= TASK DETAILS =
Select from the records below every line that has the word "values" in it.

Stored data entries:
########

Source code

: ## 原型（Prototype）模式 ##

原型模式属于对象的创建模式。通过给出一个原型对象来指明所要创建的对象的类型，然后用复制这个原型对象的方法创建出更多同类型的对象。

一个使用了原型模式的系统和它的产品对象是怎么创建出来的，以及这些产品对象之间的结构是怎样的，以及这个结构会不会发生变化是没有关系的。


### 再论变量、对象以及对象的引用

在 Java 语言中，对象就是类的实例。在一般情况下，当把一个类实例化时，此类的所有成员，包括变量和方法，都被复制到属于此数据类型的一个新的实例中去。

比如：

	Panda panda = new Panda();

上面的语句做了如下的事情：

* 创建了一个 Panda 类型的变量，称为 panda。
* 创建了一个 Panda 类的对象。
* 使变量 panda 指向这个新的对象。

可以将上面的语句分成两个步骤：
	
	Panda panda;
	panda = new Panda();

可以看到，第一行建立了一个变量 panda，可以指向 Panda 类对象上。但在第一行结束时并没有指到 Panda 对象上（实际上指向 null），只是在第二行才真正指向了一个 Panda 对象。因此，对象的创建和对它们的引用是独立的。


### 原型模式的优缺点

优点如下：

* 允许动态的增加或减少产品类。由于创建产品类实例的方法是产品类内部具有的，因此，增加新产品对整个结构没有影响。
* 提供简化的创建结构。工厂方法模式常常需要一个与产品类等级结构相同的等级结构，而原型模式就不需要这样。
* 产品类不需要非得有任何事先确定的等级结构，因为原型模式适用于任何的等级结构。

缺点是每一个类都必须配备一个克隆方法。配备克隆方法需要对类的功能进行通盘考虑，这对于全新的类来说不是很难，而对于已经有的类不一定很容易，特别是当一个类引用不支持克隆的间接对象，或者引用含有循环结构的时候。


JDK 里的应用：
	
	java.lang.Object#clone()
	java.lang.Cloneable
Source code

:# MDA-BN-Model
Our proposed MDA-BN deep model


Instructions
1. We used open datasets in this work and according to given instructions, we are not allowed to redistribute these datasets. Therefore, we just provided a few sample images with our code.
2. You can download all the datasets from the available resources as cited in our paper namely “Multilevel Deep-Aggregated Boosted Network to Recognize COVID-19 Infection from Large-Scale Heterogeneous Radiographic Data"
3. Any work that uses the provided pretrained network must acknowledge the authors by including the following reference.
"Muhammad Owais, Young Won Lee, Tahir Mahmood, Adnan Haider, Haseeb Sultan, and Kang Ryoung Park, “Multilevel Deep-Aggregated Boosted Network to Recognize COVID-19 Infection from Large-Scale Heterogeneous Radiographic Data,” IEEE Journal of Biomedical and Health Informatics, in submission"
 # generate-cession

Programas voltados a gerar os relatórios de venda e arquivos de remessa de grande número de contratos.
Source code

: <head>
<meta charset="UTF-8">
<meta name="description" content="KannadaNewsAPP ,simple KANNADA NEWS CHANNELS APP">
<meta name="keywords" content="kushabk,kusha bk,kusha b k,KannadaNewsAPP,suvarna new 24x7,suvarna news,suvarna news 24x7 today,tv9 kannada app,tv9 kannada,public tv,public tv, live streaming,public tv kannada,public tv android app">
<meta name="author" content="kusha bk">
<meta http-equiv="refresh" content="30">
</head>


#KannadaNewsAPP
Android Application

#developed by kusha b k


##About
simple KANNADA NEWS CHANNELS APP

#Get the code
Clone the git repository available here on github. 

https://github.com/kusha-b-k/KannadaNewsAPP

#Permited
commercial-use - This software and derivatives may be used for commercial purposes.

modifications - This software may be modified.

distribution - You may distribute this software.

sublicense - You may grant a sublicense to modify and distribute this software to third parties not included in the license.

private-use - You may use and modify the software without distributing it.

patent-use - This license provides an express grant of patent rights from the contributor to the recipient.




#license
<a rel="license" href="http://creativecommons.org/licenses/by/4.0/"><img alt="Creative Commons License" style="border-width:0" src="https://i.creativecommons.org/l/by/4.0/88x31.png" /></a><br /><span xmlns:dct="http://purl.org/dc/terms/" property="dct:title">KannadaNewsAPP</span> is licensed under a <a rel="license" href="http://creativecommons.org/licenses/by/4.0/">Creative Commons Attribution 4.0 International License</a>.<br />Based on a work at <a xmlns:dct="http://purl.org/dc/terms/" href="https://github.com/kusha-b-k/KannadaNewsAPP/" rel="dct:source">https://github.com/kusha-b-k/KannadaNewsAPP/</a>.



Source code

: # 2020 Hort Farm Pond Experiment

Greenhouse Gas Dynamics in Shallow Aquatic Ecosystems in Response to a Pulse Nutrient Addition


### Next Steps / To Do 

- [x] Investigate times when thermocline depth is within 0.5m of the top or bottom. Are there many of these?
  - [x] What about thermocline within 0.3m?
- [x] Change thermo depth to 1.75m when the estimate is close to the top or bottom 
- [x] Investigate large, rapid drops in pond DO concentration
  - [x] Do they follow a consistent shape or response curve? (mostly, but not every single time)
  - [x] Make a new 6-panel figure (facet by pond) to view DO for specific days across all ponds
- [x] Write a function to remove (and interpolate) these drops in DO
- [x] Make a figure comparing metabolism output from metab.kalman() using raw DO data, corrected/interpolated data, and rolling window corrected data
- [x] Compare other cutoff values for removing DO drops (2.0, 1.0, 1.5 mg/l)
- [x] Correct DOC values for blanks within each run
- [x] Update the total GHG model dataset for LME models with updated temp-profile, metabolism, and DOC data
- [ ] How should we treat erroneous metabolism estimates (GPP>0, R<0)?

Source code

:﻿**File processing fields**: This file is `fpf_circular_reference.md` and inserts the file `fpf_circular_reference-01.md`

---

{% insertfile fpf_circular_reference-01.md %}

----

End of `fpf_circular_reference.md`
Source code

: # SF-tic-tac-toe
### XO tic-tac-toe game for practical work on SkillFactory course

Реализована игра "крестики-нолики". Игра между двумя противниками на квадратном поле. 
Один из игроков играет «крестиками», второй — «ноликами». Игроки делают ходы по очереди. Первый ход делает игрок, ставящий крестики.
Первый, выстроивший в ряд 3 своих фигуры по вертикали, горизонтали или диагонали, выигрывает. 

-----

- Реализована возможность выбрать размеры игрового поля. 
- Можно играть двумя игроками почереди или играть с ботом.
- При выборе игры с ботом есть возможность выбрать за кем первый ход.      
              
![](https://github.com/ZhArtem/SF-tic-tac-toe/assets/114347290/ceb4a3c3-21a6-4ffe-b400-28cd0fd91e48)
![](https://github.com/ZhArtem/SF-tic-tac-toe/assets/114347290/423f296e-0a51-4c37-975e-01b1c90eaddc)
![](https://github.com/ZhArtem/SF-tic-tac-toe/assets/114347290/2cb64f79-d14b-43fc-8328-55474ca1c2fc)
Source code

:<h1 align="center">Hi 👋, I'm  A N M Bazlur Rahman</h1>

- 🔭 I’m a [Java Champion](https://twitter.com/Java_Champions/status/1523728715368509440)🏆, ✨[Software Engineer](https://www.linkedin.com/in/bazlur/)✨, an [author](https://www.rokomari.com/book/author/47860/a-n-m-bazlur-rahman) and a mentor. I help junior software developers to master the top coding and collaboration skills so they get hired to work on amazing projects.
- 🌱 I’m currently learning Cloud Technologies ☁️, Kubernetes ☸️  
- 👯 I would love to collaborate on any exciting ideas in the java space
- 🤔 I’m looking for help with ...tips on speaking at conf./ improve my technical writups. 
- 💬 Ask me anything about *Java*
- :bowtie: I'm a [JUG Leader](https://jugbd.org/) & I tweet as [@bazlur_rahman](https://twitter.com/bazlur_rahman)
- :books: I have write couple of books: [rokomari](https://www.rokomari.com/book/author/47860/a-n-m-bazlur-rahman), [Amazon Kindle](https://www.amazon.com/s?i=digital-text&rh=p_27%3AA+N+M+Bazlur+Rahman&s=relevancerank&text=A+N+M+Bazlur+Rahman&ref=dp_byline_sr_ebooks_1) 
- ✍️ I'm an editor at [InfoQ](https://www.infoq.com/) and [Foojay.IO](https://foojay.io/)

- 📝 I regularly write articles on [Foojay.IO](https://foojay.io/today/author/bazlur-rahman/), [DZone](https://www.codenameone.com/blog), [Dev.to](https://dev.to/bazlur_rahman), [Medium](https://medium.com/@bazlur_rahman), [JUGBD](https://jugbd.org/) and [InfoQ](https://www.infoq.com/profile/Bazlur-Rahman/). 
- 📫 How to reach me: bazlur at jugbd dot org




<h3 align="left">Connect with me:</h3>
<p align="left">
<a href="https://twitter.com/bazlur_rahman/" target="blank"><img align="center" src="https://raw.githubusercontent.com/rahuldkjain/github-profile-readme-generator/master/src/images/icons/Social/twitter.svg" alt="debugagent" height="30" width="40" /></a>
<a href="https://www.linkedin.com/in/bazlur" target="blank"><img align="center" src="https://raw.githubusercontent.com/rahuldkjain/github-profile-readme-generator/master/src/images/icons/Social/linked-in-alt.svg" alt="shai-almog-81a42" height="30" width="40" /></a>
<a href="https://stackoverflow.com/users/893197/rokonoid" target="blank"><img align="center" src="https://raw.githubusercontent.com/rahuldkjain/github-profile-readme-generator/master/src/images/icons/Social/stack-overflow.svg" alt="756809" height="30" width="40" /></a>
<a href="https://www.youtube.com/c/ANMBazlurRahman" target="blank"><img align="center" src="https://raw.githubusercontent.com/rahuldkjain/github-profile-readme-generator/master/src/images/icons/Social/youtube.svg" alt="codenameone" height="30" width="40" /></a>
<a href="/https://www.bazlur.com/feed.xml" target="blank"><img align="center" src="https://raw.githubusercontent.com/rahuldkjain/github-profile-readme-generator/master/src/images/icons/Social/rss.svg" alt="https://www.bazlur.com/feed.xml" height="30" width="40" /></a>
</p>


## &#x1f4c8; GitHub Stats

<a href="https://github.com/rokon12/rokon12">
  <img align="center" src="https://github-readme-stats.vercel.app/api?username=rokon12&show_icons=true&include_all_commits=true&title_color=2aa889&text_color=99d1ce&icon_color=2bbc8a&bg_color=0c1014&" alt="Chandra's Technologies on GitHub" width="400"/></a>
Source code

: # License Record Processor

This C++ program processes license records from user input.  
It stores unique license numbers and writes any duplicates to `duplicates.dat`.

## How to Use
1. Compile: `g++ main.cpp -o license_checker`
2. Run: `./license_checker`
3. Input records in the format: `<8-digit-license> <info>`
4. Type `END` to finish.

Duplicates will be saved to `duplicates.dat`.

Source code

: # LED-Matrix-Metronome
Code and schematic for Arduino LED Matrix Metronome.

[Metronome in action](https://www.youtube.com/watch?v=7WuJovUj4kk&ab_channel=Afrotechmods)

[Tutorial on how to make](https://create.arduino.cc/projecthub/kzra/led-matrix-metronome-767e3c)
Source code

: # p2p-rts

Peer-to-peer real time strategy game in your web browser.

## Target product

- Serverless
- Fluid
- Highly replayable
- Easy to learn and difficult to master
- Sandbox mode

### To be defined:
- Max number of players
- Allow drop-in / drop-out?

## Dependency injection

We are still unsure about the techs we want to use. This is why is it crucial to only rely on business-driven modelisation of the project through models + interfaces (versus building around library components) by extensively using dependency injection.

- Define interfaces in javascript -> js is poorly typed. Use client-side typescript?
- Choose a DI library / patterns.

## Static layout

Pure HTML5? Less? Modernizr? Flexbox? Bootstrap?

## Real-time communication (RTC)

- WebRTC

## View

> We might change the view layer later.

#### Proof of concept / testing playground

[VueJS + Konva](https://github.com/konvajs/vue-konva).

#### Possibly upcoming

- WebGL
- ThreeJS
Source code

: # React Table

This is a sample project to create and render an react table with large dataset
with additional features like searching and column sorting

########

= TASK ANSWER =
- [x] Compare other cutoff values for removing DO drops (2.0, 1.0, 1.5 mg/l)
- [x] Correct DOC values for blanks within each run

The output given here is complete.